Hamburg, Bergedorfer Schloss
Hamburg, Bergedorfer Schloss

Das Bergedorfer Schloss

Kurzbeschreibung und Lage

Schloss Bergedorf[1] steht in der Niederung des Flusses Bille nördlich der gleichnamigen Stadt. Die Vierflügelanlage wird von einem Wassergraben umgeben und war ehemals durch Festungswälle zusätzlich geschützt.

Bau- und Ausstattungs- und Nutzungsgeschichte

Schloss Bergedorf geht auf eine mittelalterliche Burg der Herzöge von Sachsen-Lauenburg zurück. Diese verpfändeten sie 1370 an die Stadt Lübeck. 1401 holten sich die Herzöge die Burg gewaltsam zurück. Erst 1420 schritt die Stadt Lübeck, zusammen mit der Stadt Hamburg, zur Rückeroberung Bergedorfs. Von 1420 bis 1868 war Bergedorf hinfort im gemeinsamen Besitz der beiden Städte. Seit 1868 gehört Bergedorf zu Hamburg. Die Burg diente den Städten als Verwaltungssitz.

Die Städte Hamburg und Lübeck erbauten nach der Eroberung sukzessive ein neues Schloss bzw. eine Festung. Die heute sichtbare Architektur wurde vom 16. bis in das frühe 20. Jahrhundert errichtet. Bereits 1467 lassen sich Bauarbeiten am so genannten Adelshaus nachweisen, was vermutlich auf den damaligen Ostflügel zu beziehen ist. 1485/86 arbeitete man an einem heute nicht mehr erhaltenen Rundturm an der Nordwestecke der Burg. 1512/13 wurde ein moderner Geschützturm an die Nordecke anstelle eines älteren errichtet. 1588/90 folgte eine Erneuerung des Ostflügels. Dies ist der älteste heute noch erhaltene Bauteil des Schlosses. Um 1600 stellte sich das Schloss als eine im Süden nur mit einer Mauer abgeschlossene Dreiflügelanlage dar. 1610 wurde auch der Westflügel erneuert und erst 1661 kam es zur Erbauung des heute noch erhaltenen Südflügels aus Fachwerk. Damit war eine Vierflügelanlage entstanden.

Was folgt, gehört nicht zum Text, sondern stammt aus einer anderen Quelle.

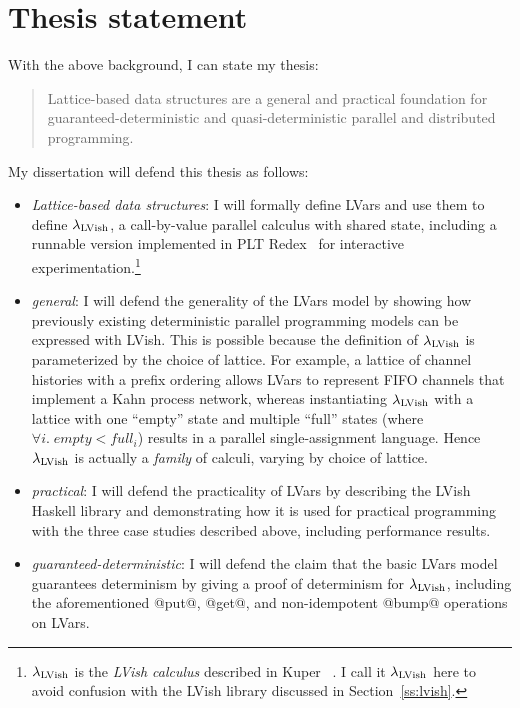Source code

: \documentclass{article}
\begin{document}
\section{Thesis statement}\label{s:thesis}

With the above background, I can state my thesis:
\begin{quote}
  Lattice-based data structures are a general and practical foundation
  for guaranteed-deterministic and quasi-deterministic parallel and
  distributed programming.
\end{quote}
My dissertation will defend this thesis as follows:
\begin{itemize}
  \item \emph{Lattice-based data structures}: I will formally define
    LVars and use them to define $\lambda_{\textrm{LVish}}$, a call-by-value
    parallel calculus with shared state, including a runnable version
    implemented in PLT Redex~\cite{redex-book} for interactive
    experimentation.\footnote{$\lambda_{\textrm{LVish}}$ is the \emph{LVish
        calculus} described in Kuper \etal~\cite{Freeze-paper}.  I
      call it $\lambda_{\textrm{LVish}}$ here to avoid confusion with the LVish
      library discussed in Section~\ref{ss:lvish}.}

  \item \emph{general}: I will defend the generality of the LVars
    model by showing how previously existing deterministic parallel
    programming models can be expressed with LVish.  This is possible
    because the definition of $\lambda_{\textrm{LVish}}$ is parameterized by the
    choice of lattice.  For example, a lattice of channel histories
    with a prefix ordering allows LVars to represent FIFO channels
    that implement a Kahn process network, whereas instantiating
    $\lambda_{\textrm{LVish}}$ with a lattice with one ``empty'' state and
    multiple ``full'' states (where $\forall{i}.\; \mathit{empty} <
    \mathit{full_i}$) results in a parallel single-assignment
    language.  Hence $\lambda_{\textrm{LVish}}$ is actually a \emph{family} of
    calculi, varying by choice of lattice.

  \item \emph{practical}: I will defend the practicality of LVars by
    describing the LVish Haskell library and demonstrating how it is
    used for practical programming with the three case studies
    described above, including performance results.

  \item \emph{guaranteed-deterministic}: I will defend the claim that
    the basic LVars model guarantees determinism by giving a proof of
    determinism for $\lambda_{\textrm{LVish}}$, including the aforementioned
    @put@, @get@, and non-idempotent @bump@ operations on LVars.


\end{itemize}
\end{document}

Ab 1805 wurde das Schloss entfestigt. Nachdem Hamburg 1868 in den alleinigen Besitz Bergedorfs gelangt war, begann 1885 der sukzessive Umbau des Schlosses zu einer neugotischen Backsteinburg. Zwischen 1888 und 1901 erfolgte der gänzliche Neubau des Nordflügels mit einem neuen Nordwesteckturm sowie einem neuen aufwendigen Eingangsportal nach Westen. 1953 konnte ein Museum im Schloss eingerichtet werden.

Auftraggeber

Als Auftraggeber sind die Städte Lübeck und Hamburg anzusprechen, die nicht nur in Bergedorf ihre landesherrliche Stellung mit Bauten visualisierten sowie mit Befestigungen sicherten.

Beschreibung

Die vier jeweils zweigeschossigen Flügel und Satteldächer umschließen einen annähernd rechtwinkligen Innenhof. Die beiden Treppengiebel im Süden sind im 19. Jahrhundert verändert worden und waren bis 1840 bzw. 1877 geschweift. Darüber hinaus ist der Südflügel im Äußeren weitgehend in seiner ursprünglichen Gestalt erhalten. Das Innere des Schlosses ist vor allem durch die Umbauten des 18. und besonders des 19. Jahrhunderts geprägt. Im Erdgeschoss des Ostflügels hat sich eine Rokokostuckdecke erhalten. Im Obergeschoss befindet sich das 1901 eingerichtete so genannte Landherrenzimmer.

Forschungsstand zur Baugeschichte

Der Forschungsstand zum Schloss ist vergleichsweise gut, auch wenn viele Details noch ungeklärt sind. Die 2008 von Victoria Overlack herausgegebene Schlossmonografie stellt den Forschungsstand dar.[2]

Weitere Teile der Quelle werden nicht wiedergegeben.